■ **Required work**: Where "purchase" appears in a line of the entries below, that line should be copied.

■ **Listed entries**:
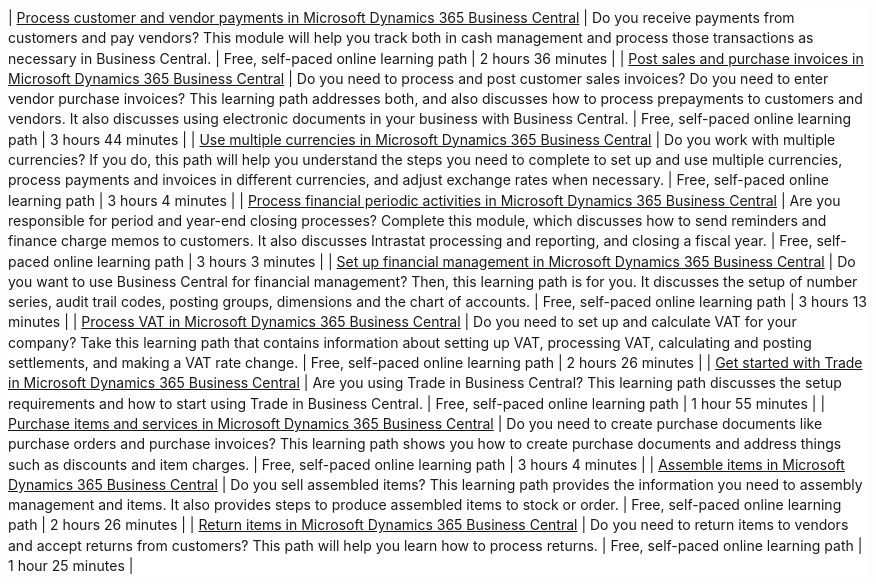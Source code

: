 | [Process customer and vendor payments in Microsoft Dynamics 365 Business Central](https://docs.microsoft.com/en-us/learn/paths/process-customer-vendor-payments-dynamics-365-business-central/)       | Do you receive payments from customers and pay vendors? This module will help you track both in cash management and process those transactions as necessary in Business Central.                                                                                                                        | Free, self-paced online learning path | 2 hours 36 minutes |
| [Post sales and purchase invoices in Microsoft Dynamics 365 Business Central](https://docs.microsoft.com/en-us/learn/paths/post-sales-purchase-invoices-dynamics-365-business-central/)               | Do you need to process and post customer sales invoices? Do you need to enter vendor purchase invoices? This learning path addresses both, and also discusses how to process prepayments to customers and vendors. It also discusses using electronic documents in your business with Business Central. | Free, self-paced online learning path | 3 hours 44 minutes |
| [Use multiple currencies in Microsoft Dynamics 365 Business Central](https://docs.microsoft.com/en-us/learn/paths/use-multiple-currencies-dynamics-365-business-central/)                             | Do you work with multiple currencies? If you do, this path will help you understand the steps you need to complete to set up and use multiple currencies, process payments and invoices in different currencies, and adjust exchange rates when necessary.                                              | Free, self-paced online learning path | 3 hours 4 minutes  |
| [Process financial periodic activities in Microsoft Dynamics 365 Business Central](https://docs.microsoft.com/en-us/learn/paths/process-financial-periodic-activities-dynamics-365-business-central/) | Are you responsible for period and year-end closing processes? Complete this module, which discusses how to send reminders and finance charge memos to customers. It also discusses Intrastat processing and reporting, and closing a fiscal year.                                                      | Free, self-paced online learning path | 3 hours 3 minutes  |
| [Set up financial management in Microsoft Dynamics 365 Business Central](https://docs.microsoft.com/en-us/learn/paths/set-up-financial-management-dynamics-365-business-central/)                     | Do you want to use Business Central for financial management? Then, this learning path is for you. It discusses the setup of number series, audit trail codes, posting groups, dimensions and the chart of accounts.                                                                                    | Free, self-paced online learning path | 3 hours 13 minutes |
| [Process VAT in Microsoft Dynamics 365 Business Central](https://docs.microsoft.com/en-us/learn/paths/process-vat-dynamics-365-business-central/)                                                     | Do you need to set up and calculate VAT for your company? Take this learning path that contains information about setting up VAT, processing VAT, calculating and posting settlements, and making a VAT rate change.                                                                                    | Free, self-paced online learning path | 2 hours 26 minutes |
| [Get started with Trade in Microsoft Dynamics 365 Business Central](https://docs.microsoft.com/en-us/learn/modules/trade-get-started-dynamics-365-business-central/)                                  | Are you using Trade in Business Central? This learning path discusses the setup requirements and how to start using Trade in Business Central.                                                                                                                                                          | Free, self-paced online learning path | 1 hour 55 minutes  |
| [Purchase items and services in Microsoft Dynamics 365 Business Central](https://docs.microsoft.com/en-us/learn/paths/purchase-items-services-dynamics-365-business-central/)                         | Do you need to create purchase documents like purchase orders and purchase invoices? This learning path shows you how to create purchase documents and address things such as discounts and item charges.                                                                                               | Free, self-paced online learning path | 3 hours 4 minutes  |
| [Assemble items in Microsoft Dynamics 365 Business Central](https://docs.microsoft.com/en-us/learn/paths/assemble-items-dynamics-365-business-central/)                                               | Do you sell assembled items? This learning path provides the information you need to assembly management and items. It also provides steps to produce assembled items to stock or order.                                                                                                                | Free, self-paced online learning path | 2 hours 26 minutes |
| [Return items in Microsoft Dynamics 365 Business Central](https://docs.microsoft.com/en-us/learn/paths/return-items-dynamics-365-business-central/)                                                   | Do you need to return items to vendors and accept returns from customers? This path will help you learn how to process returns.                                                                                                                                                                         | Free, self-paced online learning path | 1 hour 25 minutes  |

■ **Written reply**:
| [Post sales and purchase invoices in Microsoft Dynamics 365 Business Central](https://docs.microsoft.com/en-us/learn/paths/post-sales-purchase-invoices-dynamics-365-business-central/)               | Do you need to process and post customer sales invoices? Do you need to enter vendor purchase invoices? This learning path addresses both, and also discusses how to process prepayments to customers and vendors. It also discusses using electronic documents in your business with Business Central. | Free, self-paced online learning path | 3 hours 44 minutes |
| [Purchase items and services in Microsoft Dynamics 365 Business Central](https://docs.microsoft.com/en-us/learn/paths/purchase-items-services-dynamics-365-business-central/)                         | Do you need to create purchase documents like purchase orders and purchase invoices? This learning path shows you how to create purchase documents and address things such as discounts and item charges.                                                                                               | Free, self-paced online learning path | 3 hours 4 minutes  |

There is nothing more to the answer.